The Agrovista top-fruit web model

The Agrovista top-fruit web model

Crop protection specialist Agrovista UK Ltd has developed a web-based disease and pest modelling system for top-fruit growers.

Paul Bennett, fruit agronomist at Agrovista, said: “This is the most advanced pest and disease modelling service available. It covers primary and secondary scab and codling moth, using Rimpro software to process weather data from sites around the UK.

“The system is updated continuously 24 hours a day, seven days a week, and is available to subscribers on a password-protected area via the Agrovista website.”

The graphs available - example below - provide information in a graphical form, covering ascospore release, primary and secondary season infection periods, codling moth flight activity, egg deposition and larval emergence, as well as weather data from all the individual sites.

The new service, Growers Choice Interactive, also includes text alerts to a nominated mobile phone to highlight major events during the production season, so that growers can make up-to-the-minute decisions about spraying. The spread of weather stations feeding the system gives coverage of all the relevant top-fruit areas in Kent, East Anglia and the West Midlands.

“This is a fantastic service that has now opened for UK fruit growers, and the ability to manage inputs to this degree, with such accuracy, has never been done before,” said Bennett. “This technology does not come cheap, and the investment has been great - in time as well as financial - and to be able to launch this service to growers will help in the challenge to provide top-quality fruit, with reduced residue risk, to the marketplace.”

Subscribers to Growers Choice Interactive have access to information from all weather stations on the system, not just the one nearest to their farm, so they can look at the risk across the UK and predict when weather patterns will affect their area.

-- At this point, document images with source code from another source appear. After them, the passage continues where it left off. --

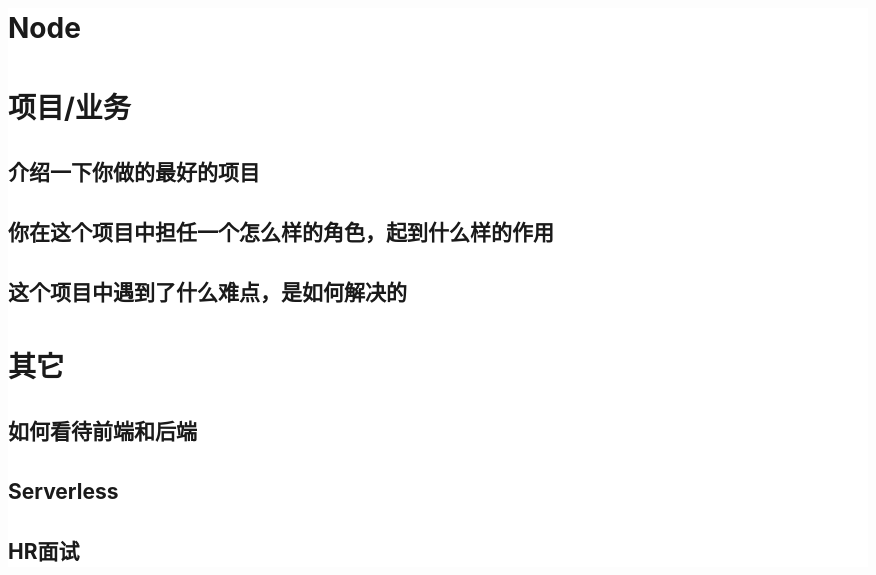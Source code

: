 
# Node

# 项目/业务
## 介绍一下你做的最好的项目
## 你在这个项目中担任一个怎么样的角色，起到什么样的作用
## 这个项目中遇到了什么难点，是如何解决的


# 其它
## 如何看待前端和后端
## Serverless
## HR面试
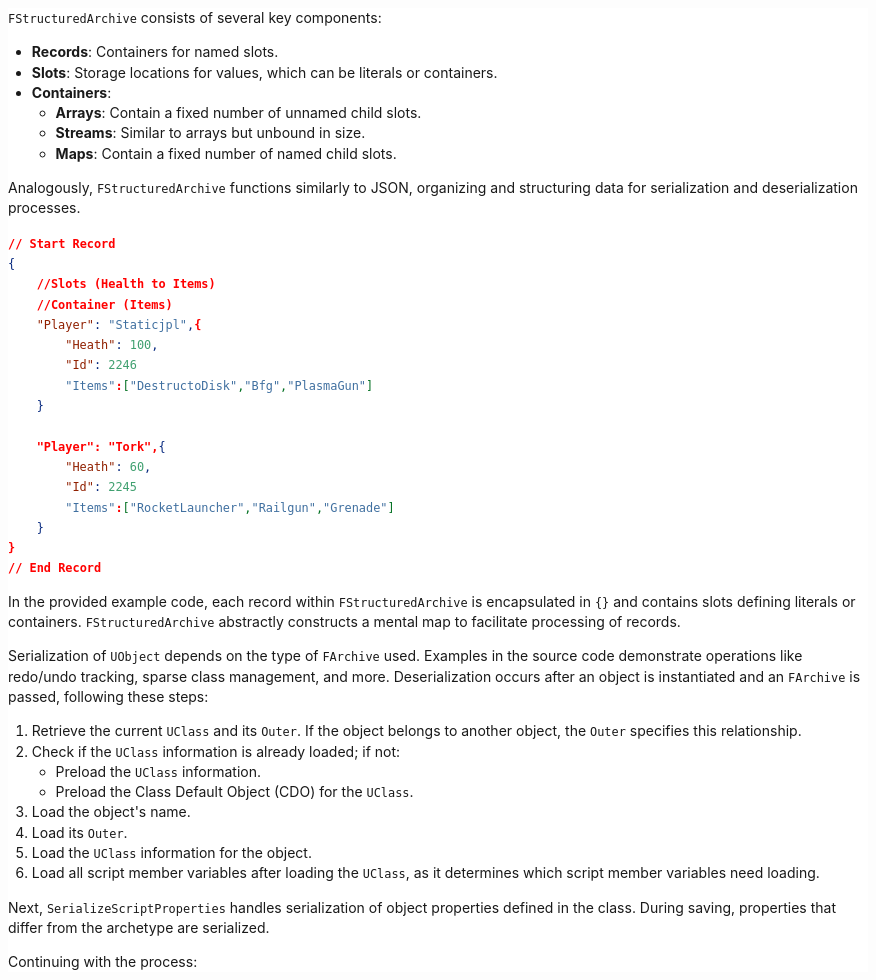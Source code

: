 `FStructuredArchive` consists of several key components:

- **Records**: Containers for named slots.
- **Slots**: Storage locations for values, which can be literals or containers.
- **Containers**:
    - **Arrays**: Contain a fixed number of unnamed child slots.
    - **Streams**: Similar to arrays but unbound in size.
    - **Maps**: Contain a fixed number of named child slots.

Analogously, `FStructuredArchive` functions similarly to JSON, organizing and structuring data for serialization and deserialization processes.

```json
// Start Record
{
	//Slots (Health to Items)
	//Container (Items)
	"Player": "Staticjpl",{
		"Heath": 100,
		"Id": 2246
		"Items":["DestructoDisk","Bfg","PlasmaGun"]
	}
	
	"Player": "Tork",{
		"Heath": 60,
		"Id": 2245
		"Items":["RocketLauncher","Railgun","Grenade"]
	}
}
// End Record
```

In the provided example code, each record within `FStructuredArchive` is encapsulated in `{}` and contains slots defining literals or containers. `FStructuredArchive` abstractly constructs a mental map to facilitate processing of records.

Serialization of `UObject` depends on the type of `FArchive` used. Examples in the source code demonstrate operations like redo/undo tracking, sparse class management, and more. Deserialization occurs after an object is instantiated and an `FArchive` is passed, following these steps:

1. Retrieve the current `UClass` and its `Outer`. If the object belongs to another object, the `Outer` specifies this relationship.
2. Check if the `UClass` information is already loaded; if not:
    - Preload the `UClass` information.
    - Preload the Class Default Object (CDO) for the `UClass`.
3. Load the object's name.
4. Load its `Outer`.
5. Load the `UClass` information for the object.
6. Load all script member variables after loading the `UClass`, as it determines which script member variables need loading.

Next, `SerializeScriptProperties` handles serialization of object properties defined in the class. During saving, properties that differ from the archetype are serialized.

Continuing with the process:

“This service will allow growers to target applications of plant protection products accurately, and eliminate unnecessary applications of crop protection products,” said Bennett. “Interpretation from the system will allow the dose and timing to be adjusted according to risk to the crop at any moment in time. This will give growers the opportunity to reduce applications of product during a season, and reduce input costs, while minimising residues without compromising fruit quality and, in many cases, improving quality.”